● **Exercise**
How many lines in the material below include the string "looked"? Only the number should be given.

Recorded data Start Marker

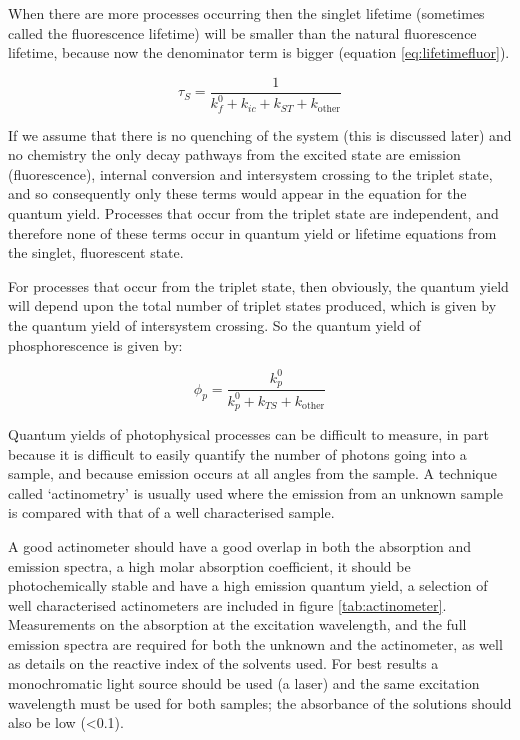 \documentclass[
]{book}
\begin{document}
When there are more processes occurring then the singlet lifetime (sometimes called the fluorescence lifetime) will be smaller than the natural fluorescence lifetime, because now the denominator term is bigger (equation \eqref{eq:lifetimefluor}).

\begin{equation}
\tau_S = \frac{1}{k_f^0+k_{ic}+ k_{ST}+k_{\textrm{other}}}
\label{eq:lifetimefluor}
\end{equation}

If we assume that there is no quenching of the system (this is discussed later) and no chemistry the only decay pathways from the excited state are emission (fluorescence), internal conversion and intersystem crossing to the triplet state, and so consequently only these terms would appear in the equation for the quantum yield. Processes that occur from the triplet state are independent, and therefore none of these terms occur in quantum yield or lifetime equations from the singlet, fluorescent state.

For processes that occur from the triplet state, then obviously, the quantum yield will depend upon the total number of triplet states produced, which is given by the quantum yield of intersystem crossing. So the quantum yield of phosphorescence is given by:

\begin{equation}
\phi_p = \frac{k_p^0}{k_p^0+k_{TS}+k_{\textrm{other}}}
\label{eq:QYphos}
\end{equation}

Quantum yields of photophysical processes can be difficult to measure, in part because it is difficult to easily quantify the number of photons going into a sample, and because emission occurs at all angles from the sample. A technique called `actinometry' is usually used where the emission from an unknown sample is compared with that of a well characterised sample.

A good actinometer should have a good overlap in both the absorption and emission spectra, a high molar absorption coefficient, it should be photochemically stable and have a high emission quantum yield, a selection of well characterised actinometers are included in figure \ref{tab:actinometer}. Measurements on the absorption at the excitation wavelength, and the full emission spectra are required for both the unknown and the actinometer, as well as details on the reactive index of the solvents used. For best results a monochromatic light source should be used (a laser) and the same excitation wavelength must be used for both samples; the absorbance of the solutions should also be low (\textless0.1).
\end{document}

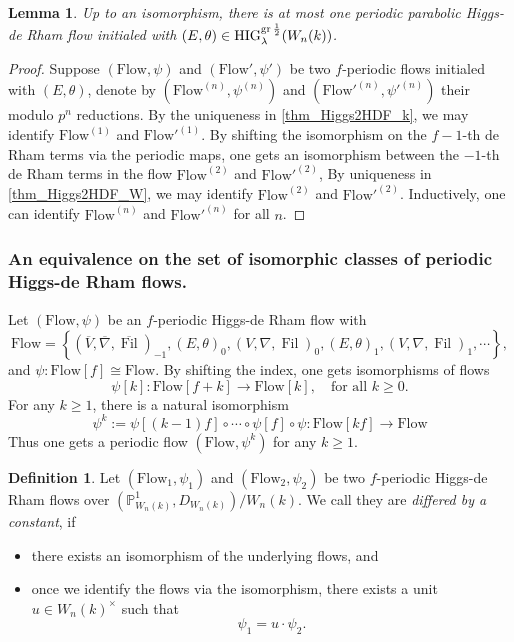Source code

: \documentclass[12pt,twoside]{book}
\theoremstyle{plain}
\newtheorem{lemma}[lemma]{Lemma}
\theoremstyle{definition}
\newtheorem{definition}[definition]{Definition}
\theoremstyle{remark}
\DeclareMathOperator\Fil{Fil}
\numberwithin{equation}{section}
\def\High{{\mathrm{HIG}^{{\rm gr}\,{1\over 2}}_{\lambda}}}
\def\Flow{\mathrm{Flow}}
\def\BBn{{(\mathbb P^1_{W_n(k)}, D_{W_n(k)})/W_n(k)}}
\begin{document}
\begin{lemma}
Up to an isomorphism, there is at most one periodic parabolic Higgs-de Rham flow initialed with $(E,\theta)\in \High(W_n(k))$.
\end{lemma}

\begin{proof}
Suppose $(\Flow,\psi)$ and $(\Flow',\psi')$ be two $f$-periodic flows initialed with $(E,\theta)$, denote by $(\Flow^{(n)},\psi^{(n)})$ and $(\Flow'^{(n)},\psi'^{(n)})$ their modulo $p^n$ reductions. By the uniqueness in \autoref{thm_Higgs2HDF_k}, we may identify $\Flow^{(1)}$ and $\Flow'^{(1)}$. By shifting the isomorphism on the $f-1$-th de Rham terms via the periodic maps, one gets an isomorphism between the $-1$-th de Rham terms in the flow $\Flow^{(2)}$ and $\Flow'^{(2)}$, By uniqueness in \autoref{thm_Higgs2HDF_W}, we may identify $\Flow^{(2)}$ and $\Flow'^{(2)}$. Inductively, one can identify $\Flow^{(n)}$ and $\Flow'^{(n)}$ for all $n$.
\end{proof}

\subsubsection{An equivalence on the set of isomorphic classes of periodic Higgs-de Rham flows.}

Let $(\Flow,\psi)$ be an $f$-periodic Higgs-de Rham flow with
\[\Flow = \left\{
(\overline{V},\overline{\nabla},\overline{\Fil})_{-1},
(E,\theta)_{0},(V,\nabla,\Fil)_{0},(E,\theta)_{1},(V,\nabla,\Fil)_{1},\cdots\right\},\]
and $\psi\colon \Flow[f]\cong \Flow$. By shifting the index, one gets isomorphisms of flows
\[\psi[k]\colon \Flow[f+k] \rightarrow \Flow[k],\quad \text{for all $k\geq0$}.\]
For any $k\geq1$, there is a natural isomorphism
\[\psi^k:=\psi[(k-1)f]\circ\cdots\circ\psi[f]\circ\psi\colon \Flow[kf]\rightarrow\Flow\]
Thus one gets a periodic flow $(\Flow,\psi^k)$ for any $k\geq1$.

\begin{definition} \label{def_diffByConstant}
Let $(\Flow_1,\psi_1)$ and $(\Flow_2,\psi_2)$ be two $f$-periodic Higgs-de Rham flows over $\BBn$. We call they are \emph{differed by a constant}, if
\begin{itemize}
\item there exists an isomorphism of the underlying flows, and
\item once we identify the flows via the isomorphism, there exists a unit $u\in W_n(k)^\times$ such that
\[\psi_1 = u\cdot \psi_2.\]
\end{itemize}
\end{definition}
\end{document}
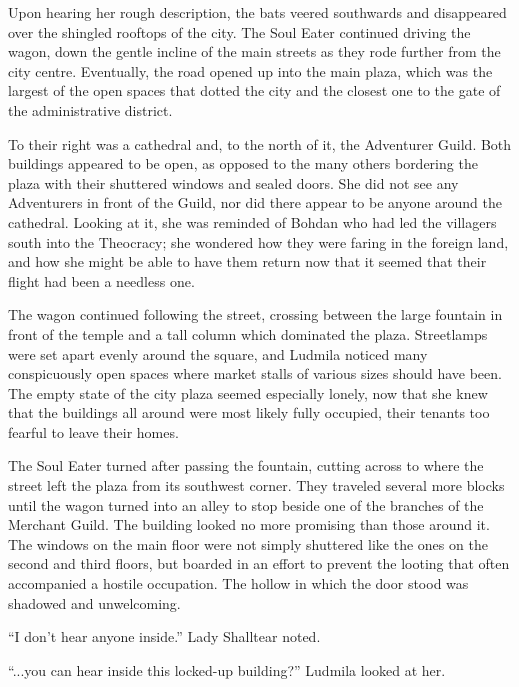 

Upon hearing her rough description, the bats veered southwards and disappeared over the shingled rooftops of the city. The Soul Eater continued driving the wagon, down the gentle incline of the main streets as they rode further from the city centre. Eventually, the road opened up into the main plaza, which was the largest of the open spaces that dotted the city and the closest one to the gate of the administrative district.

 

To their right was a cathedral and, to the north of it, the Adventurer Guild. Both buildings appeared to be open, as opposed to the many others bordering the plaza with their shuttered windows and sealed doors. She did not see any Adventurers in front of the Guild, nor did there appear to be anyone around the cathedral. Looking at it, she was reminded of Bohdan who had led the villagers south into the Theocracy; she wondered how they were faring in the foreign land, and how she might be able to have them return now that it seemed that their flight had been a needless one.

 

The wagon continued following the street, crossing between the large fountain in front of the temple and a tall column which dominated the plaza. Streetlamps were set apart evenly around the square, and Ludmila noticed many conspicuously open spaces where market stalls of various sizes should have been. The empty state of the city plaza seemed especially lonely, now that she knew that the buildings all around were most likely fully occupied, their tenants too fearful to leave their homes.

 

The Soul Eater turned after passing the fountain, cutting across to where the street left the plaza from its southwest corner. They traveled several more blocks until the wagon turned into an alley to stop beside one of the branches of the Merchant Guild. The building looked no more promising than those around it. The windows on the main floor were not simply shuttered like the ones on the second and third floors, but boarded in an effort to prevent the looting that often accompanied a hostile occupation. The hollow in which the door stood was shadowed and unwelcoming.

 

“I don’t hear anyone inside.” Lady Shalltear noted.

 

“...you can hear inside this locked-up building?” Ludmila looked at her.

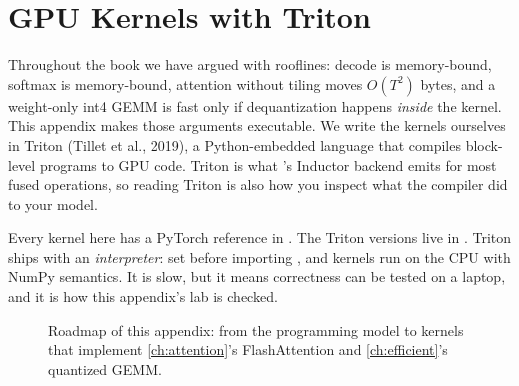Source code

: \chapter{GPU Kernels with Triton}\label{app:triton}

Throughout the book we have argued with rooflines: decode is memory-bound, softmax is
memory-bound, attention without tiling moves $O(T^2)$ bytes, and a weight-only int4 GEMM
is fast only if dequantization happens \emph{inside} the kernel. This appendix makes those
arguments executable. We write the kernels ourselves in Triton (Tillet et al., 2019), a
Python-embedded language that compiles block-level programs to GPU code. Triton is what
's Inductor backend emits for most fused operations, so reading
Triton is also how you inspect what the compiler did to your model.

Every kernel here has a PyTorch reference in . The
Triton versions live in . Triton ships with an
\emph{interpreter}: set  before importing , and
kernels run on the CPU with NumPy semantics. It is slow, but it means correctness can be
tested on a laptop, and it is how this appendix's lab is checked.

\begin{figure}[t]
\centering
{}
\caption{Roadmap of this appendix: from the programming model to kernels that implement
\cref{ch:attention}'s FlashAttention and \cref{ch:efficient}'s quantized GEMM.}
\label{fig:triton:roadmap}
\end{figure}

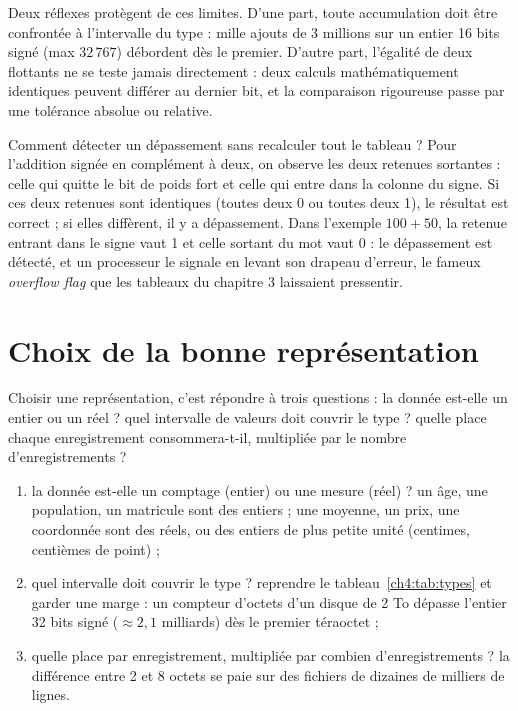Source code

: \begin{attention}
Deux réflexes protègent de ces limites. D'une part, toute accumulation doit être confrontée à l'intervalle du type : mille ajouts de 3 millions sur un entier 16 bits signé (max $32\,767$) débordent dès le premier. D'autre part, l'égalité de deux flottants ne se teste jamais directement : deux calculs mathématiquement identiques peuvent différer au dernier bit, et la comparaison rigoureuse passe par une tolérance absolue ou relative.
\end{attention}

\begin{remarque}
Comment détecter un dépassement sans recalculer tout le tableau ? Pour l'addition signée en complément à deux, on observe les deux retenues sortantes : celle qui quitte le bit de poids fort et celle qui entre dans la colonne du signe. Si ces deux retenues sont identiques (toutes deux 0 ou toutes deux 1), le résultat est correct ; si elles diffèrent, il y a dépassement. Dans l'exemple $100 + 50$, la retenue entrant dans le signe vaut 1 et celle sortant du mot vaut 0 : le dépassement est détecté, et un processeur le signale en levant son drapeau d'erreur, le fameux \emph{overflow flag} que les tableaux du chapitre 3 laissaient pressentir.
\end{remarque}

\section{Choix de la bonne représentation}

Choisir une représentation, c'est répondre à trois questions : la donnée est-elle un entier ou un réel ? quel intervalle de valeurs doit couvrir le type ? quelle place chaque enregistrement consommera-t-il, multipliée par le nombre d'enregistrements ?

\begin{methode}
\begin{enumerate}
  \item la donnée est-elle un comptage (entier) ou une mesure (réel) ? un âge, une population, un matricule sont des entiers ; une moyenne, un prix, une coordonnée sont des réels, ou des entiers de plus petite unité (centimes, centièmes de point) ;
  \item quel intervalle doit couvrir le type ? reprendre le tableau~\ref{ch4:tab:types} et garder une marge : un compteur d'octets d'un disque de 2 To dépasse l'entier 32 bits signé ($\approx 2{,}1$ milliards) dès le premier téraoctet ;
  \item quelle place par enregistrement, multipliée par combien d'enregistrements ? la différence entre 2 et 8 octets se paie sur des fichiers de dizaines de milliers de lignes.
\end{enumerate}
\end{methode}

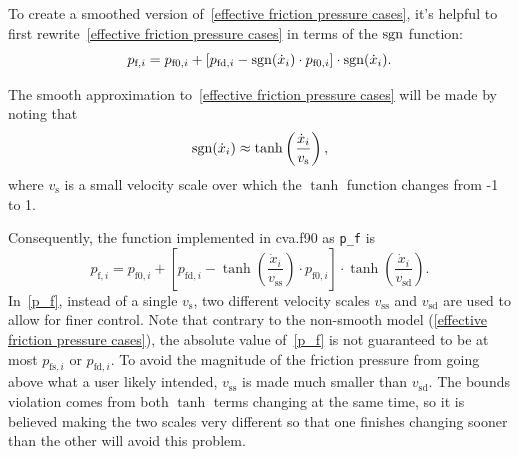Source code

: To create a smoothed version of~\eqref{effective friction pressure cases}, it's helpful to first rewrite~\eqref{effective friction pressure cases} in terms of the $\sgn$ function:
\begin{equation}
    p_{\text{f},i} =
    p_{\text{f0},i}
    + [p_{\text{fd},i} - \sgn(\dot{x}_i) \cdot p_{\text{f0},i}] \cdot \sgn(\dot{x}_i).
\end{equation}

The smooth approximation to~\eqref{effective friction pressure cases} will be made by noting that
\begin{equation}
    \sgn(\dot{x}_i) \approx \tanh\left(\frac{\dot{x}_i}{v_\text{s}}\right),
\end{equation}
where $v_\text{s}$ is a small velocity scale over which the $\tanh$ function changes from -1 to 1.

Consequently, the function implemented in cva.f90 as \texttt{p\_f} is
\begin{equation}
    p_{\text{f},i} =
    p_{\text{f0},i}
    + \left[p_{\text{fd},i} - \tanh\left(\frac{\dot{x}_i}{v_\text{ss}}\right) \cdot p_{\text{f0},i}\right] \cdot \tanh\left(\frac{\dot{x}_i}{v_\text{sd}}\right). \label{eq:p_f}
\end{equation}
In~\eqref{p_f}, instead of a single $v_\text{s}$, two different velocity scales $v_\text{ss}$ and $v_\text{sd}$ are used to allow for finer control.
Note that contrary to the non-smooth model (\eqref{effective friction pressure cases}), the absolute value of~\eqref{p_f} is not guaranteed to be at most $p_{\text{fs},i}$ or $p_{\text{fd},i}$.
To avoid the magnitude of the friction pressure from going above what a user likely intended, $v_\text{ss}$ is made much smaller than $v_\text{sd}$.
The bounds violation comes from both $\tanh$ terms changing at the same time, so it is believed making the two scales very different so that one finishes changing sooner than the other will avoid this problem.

Recorded data End Marker

● **Output for this task**
2